→ **Information**:
• • •

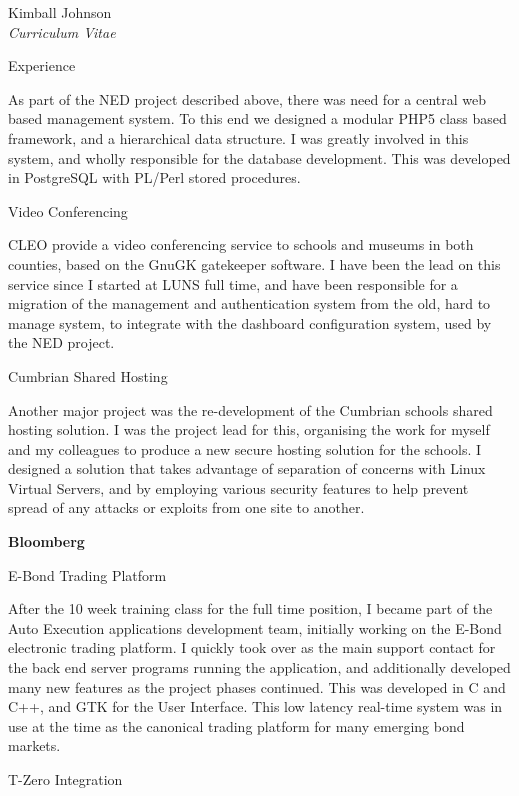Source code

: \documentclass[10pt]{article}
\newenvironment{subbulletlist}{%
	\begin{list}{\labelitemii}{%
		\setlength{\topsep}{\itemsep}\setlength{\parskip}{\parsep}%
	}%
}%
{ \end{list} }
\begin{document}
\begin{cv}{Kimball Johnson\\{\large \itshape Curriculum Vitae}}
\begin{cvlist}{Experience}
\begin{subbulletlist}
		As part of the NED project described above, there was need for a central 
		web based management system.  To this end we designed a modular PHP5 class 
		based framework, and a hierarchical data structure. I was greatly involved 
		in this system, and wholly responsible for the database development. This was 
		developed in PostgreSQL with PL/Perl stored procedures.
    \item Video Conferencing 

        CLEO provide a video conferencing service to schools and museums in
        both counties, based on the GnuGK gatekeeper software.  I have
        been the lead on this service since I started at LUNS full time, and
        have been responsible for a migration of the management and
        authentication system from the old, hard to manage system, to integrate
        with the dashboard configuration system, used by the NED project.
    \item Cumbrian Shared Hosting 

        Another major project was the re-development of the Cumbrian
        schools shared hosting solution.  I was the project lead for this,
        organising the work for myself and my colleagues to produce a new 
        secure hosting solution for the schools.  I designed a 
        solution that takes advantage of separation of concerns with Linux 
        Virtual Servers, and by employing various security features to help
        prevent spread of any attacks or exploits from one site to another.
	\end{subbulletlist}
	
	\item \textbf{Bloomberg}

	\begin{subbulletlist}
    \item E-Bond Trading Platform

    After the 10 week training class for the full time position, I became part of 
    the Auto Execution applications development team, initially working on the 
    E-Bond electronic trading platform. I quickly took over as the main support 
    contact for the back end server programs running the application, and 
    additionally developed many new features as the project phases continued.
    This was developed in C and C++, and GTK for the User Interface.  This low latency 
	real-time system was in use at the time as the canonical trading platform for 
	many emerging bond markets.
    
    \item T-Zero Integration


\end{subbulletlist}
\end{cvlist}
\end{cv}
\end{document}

• • •

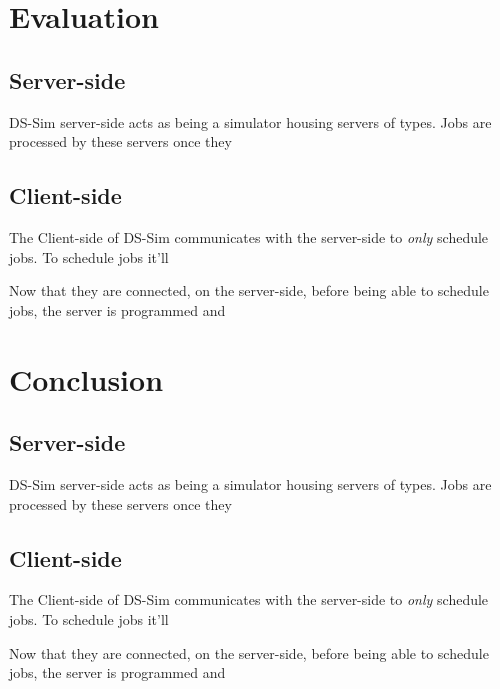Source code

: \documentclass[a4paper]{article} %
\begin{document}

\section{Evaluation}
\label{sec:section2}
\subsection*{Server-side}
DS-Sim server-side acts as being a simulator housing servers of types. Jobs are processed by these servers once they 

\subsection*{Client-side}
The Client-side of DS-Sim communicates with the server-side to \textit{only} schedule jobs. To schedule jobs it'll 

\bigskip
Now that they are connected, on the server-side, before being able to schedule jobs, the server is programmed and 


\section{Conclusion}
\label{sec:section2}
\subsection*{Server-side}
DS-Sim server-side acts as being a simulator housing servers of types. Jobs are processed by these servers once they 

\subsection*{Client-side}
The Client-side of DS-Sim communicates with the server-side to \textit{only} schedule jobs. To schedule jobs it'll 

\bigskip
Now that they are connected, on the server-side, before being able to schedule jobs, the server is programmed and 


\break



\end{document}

• • •

→ **Directions**:
When the word "cvlist" shows up in a line of the entries, pull that line out.

→ **Response for this exercise**:
\begin{cvlist}{Experience}
\end{cvlist}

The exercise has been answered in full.